Records provided:

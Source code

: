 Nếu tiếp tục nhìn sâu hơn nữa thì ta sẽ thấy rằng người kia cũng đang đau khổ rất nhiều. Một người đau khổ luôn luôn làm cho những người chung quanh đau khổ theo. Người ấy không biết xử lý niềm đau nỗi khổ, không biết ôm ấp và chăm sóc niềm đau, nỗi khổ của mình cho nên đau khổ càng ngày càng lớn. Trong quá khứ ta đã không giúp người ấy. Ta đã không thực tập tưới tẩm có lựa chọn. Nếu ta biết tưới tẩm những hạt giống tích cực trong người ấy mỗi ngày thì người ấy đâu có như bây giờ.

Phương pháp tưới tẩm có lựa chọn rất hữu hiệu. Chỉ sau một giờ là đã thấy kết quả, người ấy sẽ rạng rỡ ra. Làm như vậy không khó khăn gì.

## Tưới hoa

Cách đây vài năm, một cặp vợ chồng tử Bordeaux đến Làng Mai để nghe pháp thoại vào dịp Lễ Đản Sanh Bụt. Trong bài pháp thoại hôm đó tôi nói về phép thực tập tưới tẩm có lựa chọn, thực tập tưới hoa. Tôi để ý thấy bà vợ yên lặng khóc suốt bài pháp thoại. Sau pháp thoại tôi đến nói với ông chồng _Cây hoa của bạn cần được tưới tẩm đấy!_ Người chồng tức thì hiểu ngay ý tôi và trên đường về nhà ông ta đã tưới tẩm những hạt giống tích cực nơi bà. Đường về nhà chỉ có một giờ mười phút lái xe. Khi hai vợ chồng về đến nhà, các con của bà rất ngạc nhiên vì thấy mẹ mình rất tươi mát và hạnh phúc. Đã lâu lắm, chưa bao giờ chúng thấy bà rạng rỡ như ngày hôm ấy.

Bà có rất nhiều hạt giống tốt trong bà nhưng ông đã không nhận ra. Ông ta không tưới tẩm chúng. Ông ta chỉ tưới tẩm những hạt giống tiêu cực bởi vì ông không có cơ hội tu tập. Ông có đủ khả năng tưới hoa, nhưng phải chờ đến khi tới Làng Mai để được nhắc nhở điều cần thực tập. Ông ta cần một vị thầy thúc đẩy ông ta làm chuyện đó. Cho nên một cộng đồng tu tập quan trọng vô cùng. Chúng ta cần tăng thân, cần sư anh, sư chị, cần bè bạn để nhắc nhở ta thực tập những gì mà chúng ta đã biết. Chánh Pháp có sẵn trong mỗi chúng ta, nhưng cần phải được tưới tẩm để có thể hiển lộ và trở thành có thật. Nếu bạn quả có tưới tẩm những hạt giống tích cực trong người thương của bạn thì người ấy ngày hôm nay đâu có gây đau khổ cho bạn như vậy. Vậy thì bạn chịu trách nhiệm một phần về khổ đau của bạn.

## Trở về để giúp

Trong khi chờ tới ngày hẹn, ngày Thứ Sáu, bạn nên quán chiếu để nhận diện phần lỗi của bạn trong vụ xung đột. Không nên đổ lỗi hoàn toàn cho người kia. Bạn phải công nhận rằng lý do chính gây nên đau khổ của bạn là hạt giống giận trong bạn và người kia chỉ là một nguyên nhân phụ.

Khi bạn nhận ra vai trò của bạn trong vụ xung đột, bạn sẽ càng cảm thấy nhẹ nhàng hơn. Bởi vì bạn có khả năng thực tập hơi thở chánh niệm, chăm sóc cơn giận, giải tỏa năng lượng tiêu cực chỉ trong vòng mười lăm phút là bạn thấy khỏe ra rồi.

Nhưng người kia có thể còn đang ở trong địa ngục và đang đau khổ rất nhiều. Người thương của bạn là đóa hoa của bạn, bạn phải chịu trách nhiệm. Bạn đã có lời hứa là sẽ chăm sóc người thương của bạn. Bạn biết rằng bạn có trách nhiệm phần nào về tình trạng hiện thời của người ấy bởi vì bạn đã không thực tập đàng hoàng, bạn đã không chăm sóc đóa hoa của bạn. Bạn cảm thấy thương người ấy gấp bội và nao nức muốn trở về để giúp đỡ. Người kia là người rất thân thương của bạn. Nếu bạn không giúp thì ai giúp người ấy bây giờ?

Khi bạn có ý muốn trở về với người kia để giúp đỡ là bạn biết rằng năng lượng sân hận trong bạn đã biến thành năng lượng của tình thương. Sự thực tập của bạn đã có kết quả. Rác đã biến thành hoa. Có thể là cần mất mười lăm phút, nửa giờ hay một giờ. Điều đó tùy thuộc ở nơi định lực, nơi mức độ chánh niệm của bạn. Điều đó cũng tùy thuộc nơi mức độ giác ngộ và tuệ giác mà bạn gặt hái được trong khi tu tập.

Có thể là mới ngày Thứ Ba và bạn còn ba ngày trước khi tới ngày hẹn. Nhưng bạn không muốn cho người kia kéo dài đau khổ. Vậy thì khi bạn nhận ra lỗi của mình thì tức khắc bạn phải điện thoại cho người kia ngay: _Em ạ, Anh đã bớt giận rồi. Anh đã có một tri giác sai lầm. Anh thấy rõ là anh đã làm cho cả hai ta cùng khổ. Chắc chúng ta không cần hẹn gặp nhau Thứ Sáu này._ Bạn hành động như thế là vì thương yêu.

Assignment: From the line holding "## Trở về để giúp" to the line holding "Khi bạn nhận ra vai", inclusive, restate each line above exactly as written.

The completed task:
## Trở về để giúp

Trong khi chờ tới ngày hẹn, ngày Thứ Sáu, bạn nên quán chiếu để nhận diện phần lỗi của bạn trong vụ xung đột. Không nên đổ lỗi hoàn toàn cho người kia. Bạn phải công nhận rằng lý do chính gây nên đau khổ của bạn là hạt giống giận trong bạn và người kia chỉ là một nguyên nhân phụ.

Khi bạn nhận ra vai trò của bạn trong vụ xung đột, bạn sẽ càng cảm thấy nhẹ nhàng hơn. Bởi vì bạn có khả năng thực tập hơi thở chánh niệm, chăm sóc cơn giận, giải tỏa năng lượng tiêu cực chỉ trong vòng mười lăm phút là bạn thấy khỏe ra rồi.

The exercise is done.